Southern bastards #1 (jason aaron & jason latour) : la review
Publié le 03 mai 2014 par Universcomics
@Josemaniette
Je ne sais pas quelles idées vous avez pu vous faire du sud de l'Amérique, mais vous avez probablement en tête une région assez reculée et à la mentalité triviale et arriérée. Les ploucs, avec un relent de racisme assumé. Je n'exagère pas, c'est ce que pensent pas mal d'américains, c'est un peu également ce qu'affirme Jason Latour, un des deux artistes engagés sur cette nouvelle série, Southern Bastards (Image Comics). Qui mêle récit familial, chronique d'un sud criminel, et base-ball, tout cela dans le même titre. Le protagoniste de l'histoire est un certain Earl Tubb, qui a grandi au beau milieu de nul part, dans le petit village pas très accueillant de Craw County. S'il est parti depuis des décennies, il doit aujourd'hui supporter un bref come-back, le temps de faire des cartons pour vider l'ancienne maison familiale désormais inoccupée.
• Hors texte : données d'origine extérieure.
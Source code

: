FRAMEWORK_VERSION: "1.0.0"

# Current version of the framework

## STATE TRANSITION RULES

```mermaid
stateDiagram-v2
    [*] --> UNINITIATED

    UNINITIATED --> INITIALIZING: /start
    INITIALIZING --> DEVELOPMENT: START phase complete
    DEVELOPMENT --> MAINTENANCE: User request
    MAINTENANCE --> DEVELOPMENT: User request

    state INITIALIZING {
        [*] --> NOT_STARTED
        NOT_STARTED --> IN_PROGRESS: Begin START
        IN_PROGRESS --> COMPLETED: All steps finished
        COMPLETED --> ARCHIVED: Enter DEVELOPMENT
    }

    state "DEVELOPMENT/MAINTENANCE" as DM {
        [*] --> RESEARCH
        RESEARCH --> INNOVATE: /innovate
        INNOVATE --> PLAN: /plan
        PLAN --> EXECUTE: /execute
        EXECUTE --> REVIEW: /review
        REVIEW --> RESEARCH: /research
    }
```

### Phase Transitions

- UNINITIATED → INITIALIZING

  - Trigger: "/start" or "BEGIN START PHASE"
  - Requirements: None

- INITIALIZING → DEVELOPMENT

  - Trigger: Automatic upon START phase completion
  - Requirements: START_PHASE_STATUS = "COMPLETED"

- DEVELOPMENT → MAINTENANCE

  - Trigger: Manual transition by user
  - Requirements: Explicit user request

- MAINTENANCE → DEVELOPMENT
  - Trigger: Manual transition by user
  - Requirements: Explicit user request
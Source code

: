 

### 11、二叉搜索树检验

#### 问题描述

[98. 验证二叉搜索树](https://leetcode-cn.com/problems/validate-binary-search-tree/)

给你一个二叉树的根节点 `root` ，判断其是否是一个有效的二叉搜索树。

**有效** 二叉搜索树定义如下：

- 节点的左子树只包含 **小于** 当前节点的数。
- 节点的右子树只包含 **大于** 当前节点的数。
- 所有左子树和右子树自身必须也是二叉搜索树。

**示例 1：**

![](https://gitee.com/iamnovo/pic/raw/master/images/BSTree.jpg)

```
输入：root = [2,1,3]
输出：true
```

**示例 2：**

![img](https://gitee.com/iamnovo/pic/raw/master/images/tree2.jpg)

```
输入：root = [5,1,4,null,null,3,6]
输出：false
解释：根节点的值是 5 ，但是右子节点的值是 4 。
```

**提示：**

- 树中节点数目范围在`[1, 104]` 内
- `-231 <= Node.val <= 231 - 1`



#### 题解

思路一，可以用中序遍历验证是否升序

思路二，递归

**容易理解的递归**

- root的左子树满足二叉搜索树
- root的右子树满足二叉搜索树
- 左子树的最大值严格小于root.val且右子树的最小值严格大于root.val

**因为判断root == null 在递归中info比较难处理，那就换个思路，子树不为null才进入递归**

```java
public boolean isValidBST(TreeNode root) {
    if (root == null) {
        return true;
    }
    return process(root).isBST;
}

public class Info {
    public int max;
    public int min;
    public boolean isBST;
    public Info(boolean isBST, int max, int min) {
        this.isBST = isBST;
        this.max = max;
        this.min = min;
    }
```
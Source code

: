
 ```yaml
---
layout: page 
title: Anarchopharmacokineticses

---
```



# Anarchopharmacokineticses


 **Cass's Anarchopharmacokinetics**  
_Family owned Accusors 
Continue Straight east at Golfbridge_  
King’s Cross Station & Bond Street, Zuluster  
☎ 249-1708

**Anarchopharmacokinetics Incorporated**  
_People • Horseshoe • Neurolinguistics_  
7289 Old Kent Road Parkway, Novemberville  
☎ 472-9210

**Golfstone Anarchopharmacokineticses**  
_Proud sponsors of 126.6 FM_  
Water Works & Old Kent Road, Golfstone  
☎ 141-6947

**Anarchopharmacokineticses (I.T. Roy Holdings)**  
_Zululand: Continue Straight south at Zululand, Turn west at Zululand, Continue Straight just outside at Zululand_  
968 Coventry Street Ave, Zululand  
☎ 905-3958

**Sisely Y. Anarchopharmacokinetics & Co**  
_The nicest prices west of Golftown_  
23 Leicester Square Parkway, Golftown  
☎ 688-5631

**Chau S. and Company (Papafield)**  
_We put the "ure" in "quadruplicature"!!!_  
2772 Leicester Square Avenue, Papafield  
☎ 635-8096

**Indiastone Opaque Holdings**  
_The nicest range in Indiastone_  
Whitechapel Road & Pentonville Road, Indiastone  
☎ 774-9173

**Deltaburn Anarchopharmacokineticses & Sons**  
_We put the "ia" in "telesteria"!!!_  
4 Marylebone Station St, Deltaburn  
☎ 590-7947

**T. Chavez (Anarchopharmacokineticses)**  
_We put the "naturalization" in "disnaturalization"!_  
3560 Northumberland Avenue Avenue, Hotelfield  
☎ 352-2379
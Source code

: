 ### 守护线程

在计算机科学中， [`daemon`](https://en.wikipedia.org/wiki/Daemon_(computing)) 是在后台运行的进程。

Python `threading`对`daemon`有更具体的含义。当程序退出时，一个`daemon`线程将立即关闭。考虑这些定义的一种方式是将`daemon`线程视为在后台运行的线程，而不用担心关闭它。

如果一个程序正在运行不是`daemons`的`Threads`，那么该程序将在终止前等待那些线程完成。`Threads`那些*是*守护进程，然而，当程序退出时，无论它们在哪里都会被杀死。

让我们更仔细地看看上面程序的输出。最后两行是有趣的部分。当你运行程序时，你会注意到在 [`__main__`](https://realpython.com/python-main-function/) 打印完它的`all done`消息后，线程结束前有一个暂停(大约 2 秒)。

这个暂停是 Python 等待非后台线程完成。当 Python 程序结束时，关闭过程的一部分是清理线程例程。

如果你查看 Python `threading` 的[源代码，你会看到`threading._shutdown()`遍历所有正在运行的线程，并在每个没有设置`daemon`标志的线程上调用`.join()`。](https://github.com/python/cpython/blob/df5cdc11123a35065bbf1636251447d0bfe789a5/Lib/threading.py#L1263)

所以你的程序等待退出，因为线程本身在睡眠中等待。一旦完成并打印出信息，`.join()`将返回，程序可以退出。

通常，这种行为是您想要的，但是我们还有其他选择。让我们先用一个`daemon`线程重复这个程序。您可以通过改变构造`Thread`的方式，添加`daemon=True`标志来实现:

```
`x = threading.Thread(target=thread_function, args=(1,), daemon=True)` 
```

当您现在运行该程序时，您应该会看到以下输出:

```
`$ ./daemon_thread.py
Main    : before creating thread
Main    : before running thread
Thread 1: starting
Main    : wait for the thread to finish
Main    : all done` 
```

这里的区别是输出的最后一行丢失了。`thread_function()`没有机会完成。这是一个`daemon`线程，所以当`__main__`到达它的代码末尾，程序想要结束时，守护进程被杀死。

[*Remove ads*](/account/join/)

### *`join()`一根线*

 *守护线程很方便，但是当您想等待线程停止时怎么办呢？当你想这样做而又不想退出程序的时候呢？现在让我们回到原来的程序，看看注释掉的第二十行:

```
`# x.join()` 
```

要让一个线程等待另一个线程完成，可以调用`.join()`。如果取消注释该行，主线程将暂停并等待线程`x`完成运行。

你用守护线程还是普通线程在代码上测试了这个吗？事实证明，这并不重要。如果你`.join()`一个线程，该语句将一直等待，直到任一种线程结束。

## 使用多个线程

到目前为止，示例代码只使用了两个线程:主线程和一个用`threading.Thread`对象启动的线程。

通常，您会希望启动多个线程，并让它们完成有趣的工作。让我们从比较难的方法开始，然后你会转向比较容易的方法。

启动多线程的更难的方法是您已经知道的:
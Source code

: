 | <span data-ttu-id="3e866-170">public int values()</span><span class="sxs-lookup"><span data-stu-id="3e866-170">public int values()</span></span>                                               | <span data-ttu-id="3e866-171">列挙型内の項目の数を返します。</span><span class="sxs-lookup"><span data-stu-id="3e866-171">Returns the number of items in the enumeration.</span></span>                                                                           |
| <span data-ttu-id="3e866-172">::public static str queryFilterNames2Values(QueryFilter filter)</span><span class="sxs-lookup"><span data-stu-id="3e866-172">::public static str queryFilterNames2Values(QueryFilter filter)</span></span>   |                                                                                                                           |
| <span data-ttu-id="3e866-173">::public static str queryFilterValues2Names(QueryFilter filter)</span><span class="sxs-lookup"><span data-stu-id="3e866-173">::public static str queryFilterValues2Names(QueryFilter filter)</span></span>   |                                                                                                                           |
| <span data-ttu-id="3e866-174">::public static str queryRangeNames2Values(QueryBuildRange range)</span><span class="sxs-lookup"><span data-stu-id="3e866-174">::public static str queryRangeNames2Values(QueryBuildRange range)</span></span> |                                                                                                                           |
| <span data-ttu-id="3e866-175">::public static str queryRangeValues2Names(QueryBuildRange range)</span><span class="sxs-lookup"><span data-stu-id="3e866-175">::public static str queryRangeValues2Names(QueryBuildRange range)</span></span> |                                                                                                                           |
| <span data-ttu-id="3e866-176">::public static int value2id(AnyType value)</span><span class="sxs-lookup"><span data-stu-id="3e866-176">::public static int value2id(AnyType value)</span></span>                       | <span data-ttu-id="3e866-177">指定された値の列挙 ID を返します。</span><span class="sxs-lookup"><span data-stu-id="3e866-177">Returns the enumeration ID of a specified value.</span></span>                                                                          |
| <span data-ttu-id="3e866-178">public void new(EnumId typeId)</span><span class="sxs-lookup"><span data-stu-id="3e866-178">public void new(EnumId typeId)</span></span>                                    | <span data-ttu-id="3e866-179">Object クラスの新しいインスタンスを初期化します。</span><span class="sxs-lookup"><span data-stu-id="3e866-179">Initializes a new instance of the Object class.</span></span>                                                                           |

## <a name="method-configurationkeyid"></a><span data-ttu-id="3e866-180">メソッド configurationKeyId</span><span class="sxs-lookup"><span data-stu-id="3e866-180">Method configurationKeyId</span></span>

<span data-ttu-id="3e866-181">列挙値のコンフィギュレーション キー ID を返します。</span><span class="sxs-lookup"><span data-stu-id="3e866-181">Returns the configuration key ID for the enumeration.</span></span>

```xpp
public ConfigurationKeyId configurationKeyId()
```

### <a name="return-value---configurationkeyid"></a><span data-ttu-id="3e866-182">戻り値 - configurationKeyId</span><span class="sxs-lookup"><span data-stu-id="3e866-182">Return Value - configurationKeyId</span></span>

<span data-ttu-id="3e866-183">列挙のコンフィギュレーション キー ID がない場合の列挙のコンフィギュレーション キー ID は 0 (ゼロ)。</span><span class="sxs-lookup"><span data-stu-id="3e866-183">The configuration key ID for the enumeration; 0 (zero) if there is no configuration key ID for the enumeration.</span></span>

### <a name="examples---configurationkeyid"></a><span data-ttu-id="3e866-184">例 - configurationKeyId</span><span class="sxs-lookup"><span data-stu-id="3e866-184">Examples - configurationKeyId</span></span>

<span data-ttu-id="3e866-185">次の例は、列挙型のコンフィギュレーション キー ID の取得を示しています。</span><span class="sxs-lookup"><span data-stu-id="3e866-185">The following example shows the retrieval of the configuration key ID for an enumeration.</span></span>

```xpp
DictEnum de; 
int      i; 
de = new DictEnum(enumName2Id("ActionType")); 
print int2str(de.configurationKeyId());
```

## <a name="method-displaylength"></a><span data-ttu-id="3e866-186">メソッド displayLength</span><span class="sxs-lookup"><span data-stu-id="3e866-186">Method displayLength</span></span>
Le père, ancien shériff et particulièrement doué pour user de sa batte de base-ball (pas seulement pour le sport mais aussi pour distribuer des coups) est enterré dans le jardin depuis quarante ans, et un arbre a poussé au dessus de la tombe. Earl est confronté, dès son retour en ville, à toutes les raisons qui font qu'il a fui cet enfer de jeunesse. Lorsqu'il décide de manger un morceau dans le snack local, son repas se transforme en une baston improvisée avec les petites frappes du coin, qui semblent obéir à un certain "coach", en rapport avec l'équipe de base-ball du conté. Jason Aaron réussit la petite prouesse de nous enchanter, captiver notre attention, avec cette chronique acerbe et caniculaire où tous les défauts les plus pathologiques des coins les plus reculés du sud se manifestent de manière éclatante. Latour sort un travail remarquable, adoptant plutôt les canons de la Bd européennes, pour des cases en apparences simplistes mais toujours animées d'une puissance évocatrice remarquable. Chaque détail est à sa place, des panneaux à caractère religieux placés à l'entrée de la ville en contraste avec un chien qui fait ses besoins, à l'épitaphe sur la tombe du père (Here was a man, au relent machiste évident). La violence brutale et les cicatrices familiales mal refermées laissent suinter une infection purulente et dérangeante de ce Southern Bastards, et le seul traitement qui me vient à l'esprit est de poursuivre la lecture des prochains numéros, car nous tenons peut être là un des titres poils à gratter de l'année.